WHAT IS REQUIRED
Select from the records below every line that has the word "Will" in it.

SOURCE RECORDS: Begin

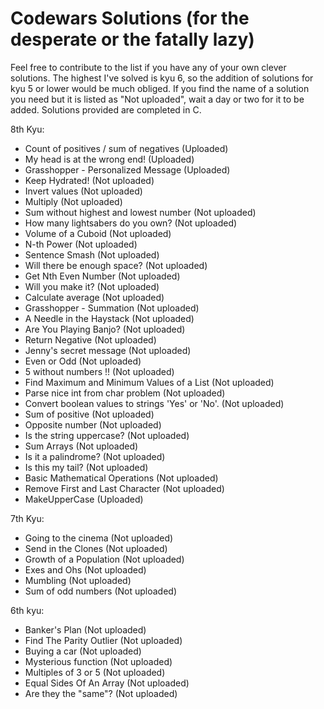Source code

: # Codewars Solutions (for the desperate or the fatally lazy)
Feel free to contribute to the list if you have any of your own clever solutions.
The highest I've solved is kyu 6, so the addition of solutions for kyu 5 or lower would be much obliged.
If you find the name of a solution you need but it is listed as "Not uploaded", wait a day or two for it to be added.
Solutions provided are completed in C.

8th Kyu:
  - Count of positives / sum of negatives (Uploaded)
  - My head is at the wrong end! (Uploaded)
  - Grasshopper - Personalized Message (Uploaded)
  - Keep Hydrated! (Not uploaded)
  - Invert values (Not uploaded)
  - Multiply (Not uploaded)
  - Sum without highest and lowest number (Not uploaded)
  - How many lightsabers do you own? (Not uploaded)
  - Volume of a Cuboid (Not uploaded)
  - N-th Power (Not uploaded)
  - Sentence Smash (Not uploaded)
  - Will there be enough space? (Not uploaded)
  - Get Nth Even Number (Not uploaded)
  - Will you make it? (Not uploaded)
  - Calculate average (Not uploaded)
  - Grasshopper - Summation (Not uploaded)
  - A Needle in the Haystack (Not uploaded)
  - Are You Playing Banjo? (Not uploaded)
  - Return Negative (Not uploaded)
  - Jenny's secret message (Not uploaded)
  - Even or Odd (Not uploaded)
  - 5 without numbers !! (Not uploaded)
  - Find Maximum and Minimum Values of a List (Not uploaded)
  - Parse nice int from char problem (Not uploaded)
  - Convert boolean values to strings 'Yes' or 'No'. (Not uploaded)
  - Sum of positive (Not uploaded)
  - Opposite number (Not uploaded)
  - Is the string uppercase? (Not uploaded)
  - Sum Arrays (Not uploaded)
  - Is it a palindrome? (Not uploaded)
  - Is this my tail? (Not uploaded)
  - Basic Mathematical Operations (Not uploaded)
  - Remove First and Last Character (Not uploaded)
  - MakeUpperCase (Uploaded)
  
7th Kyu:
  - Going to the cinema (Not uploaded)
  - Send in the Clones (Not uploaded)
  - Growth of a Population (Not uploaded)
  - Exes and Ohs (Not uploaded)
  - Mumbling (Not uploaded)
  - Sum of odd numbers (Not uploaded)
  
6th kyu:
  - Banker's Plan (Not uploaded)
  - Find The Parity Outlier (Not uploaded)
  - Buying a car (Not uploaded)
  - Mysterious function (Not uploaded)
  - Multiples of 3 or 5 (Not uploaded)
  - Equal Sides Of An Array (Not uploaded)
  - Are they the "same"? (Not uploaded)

SOURCE RECORDS: End

EXERCISE SOLUTION
  - Will there be enough space? (Not uploaded)
  - Will you make it? (Not uploaded)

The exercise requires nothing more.